Instead of the workaround I just rebooted it and it became master again.
Hi,
I can confrim the issue exists. We're experiencing this behaviour on both of our Production-Clusters since upgrading to 19.1.8. I tried setting our secondary to "persistent carp maintenance mode", which usually makes the primary node master again, but this also failed. I'll reboot the secondary after work, to make it slave again.
Cheers,
Wayne
Quote from: Wayne Train on May 27, 2019, 10:50:53 AM
Hi,
I can confrim the issue exists. We're experiencing this behaviour on both of our Production-Clusters since upgrading to 19.1.8. I tried setting our secondary to "persistent carp maintenance mode", which usually makes the primary node master again, but this also failed.
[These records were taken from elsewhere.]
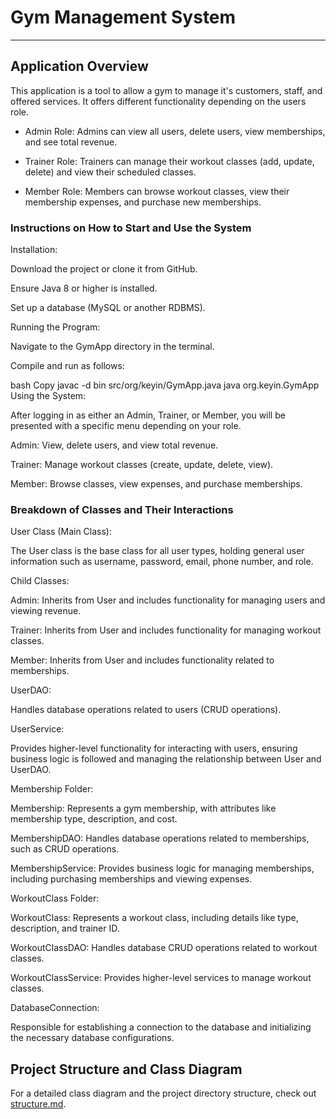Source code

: # Gym Management System
------------------------------------
## Application Overview

This application is a tool to allow a gym to manage it's customers, staff, and offered services. It offers different functionality
depending on the users role. 

- Admin Role: Admins can view all users, delete users, view memberships, and see total revenue.

- Trainer Role: Trainers can manage their workout classes (add, update, delete) and view their scheduled classes.

- Member Role: Members can browse workout classes, view their membership expenses, and purchase new memberships.

### Instructions on How to Start and Use the System

Installation:

Download the project or clone it from GitHub.

Ensure Java 8 or higher is installed.

Set up a database (MySQL or another RDBMS).

Running the Program:

Navigate to the GymApp directory in the terminal.

Compile and run as follows:

bash
Copy
javac -d bin src/org/keyin/GymApp.java
java org.keyin.GymApp
Using the System:

After logging in as either an Admin, Trainer, or Member, you will be presented with a specific menu depending on your role.

Admin: View, delete users, and view total revenue.

Trainer: Manage workout classes (create, update, delete, view).

Member: Browse classes, view expenses, and purchase memberships.

### Breakdown of Classes and Their Interactions

User Class (Main Class):

The User class is the base class for all user types, holding general user information such as username, password, email, phone number, and role.

Child Classes:

Admin: Inherits from User and includes functionality for managing users and viewing revenue.

Trainer: Inherits from User and includes functionality for managing workout classes.

Member: Inherits from User and includes functionality related to memberships.

UserDAO:

Handles database operations related to users (CRUD operations).

UserService:

Provides higher-level functionality for interacting with users, ensuring business logic is followed and managing the relationship between User and UserDAO.

Membership Folder:

Membership: Represents a gym membership, with attributes like membership type, description, and cost.

MembershipDAO: Handles database operations related to memberships, such as CRUD operations.

MembershipService: Provides business logic for managing memberships, including purchasing memberships and viewing expenses.

WorkoutClass Folder:

WorkoutClass: Represents a workout class, including details like type, description, and trainer ID.

WorkoutClassDAO: Handles database CRUD operations related to workout classes.

WorkoutClassService: Provides higher-level services to manage workout classes.

DatabaseConnection:

Responsible for establishing a connection to the database and initializing the necessary database configurations.



## Project Structure and Class Diagram

For a detailed class diagram and the project directory structure, check out [structure.md](docs/structure.md).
I'll reboot the secondary after work, to make it slave again.
Cheers,
Wayne
How many carp IPs do you have and which type?
My test cluster has 2 VIPs, both static (LAN, WAN), I can successfully switch forth and back.
My setup has 3 VIP (WAN, LAN, DMZ) + an Alias IP on WAN and has Problems with switching between Firewalls.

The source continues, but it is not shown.